E agora, pergunto-vos? O que é que tem todo este movimento a ver com o canibalismo? Cultural, isto é! Querem saber? Pois bem, uma das palavras chave em toda esta revolução cultural é a Antropofagia, que é como quem diz, o canibalismo. Eu passo a explicar. Uma das razões pelas quais o Modernismo foi apresentado e criado foi exactamente por causa da intelligentsia brasileira da altura se ter fartado de ver a sua particular cultura (tão rica em tradições e costumes) desaparecer perante a supremacia económica da Europa e da América (mais ou menos o que ainda hoje se verifica, como poderão constatar). Propõem então o seguinte: adaptar essas mesmas influências externas à sua realidade, fazendo-as resultar num produto final muito mais interessante como resultado dessa mesma apropriação cultural (bem diferente do que se verificaria no caso da aculturação). Isto tudo cristaliza-se no Manifesto Antropofágico de um outro Andrade, Oswald de seu nome.

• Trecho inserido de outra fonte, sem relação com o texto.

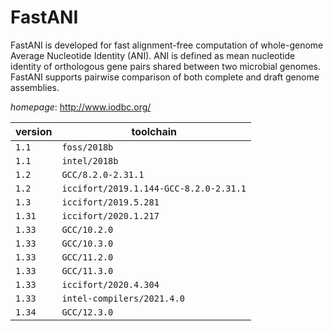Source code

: # FastANI

FastANI is developed for fast alignment-free computation of  whole-genome Average Nucleotide Identity (ANI). ANI is defined as mean  nucleotide identity of orthologous gene pairs shared between two microbial  genomes. FastANI supports pairwise comparison of both complete and draft  genome assemblies.

*homepage*: <http://www.iodbc.org/>

version | toolchain
--------|----------
``1.1`` | ``foss/2018b``
``1.1`` | ``intel/2018b``
``1.2`` | ``GCC/8.2.0-2.31.1``
``1.2`` | ``iccifort/2019.1.144-GCC-8.2.0-2.31.1``
``1.3`` | ``iccifort/2019.5.281``
``1.31`` | ``iccifort/2020.1.217``
``1.33`` | ``GCC/10.2.0``
``1.33`` | ``GCC/10.3.0``
``1.33`` | ``GCC/11.2.0``
``1.33`` | ``GCC/11.3.0``
``1.33`` | ``iccifort/2020.4.304``
``1.33`` | ``intel-compilers/2021.4.0``
``1.34`` | ``GCC/12.3.0``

Passados 40 anos, uma nova vaga de artistas e intelectuais toma Mário de Andrade como mentor do Tropicalismo e Macunaíma como pedra angular da nova revolução. O melhor de tudo é que um filme à altura desses importantes ideais foi feito, despertando o interesse e a paixão tanto por parte da crítica como do público, tornando-se num dos maiores sucessos de sempre do cinema brasileiro de até então. Mas Joaquim Pedro não se fica por aqui e, num acto de coragem, e de génio também, vai fazer algumas mudanças a cenas-chave do livro adaptando-as à sua própria realidade e vivências pessoais, tornando o produto final uma obra de autor e não somente uma transcrição fiel de um qualquer suporte literário. De especial destaque o final do filme, bem diferente em tom e resolução do retratado no livro.

Bem, mas chega de academismos, embora eles para aqui sejam chamados para melhor percebermos a importância deste filme. É que, mesmo que não saibamos nada sobre o livro de onde foi tirada esta história, nem de todo o background por trás da sua criação, MACUNAÍMA há-de sempre ser um filme acessível ao grande público por ser tão cheio de vida, de cor e de surpresas constantes. E é aí que reside toda a sua magia. Vejam-no a todo o custo.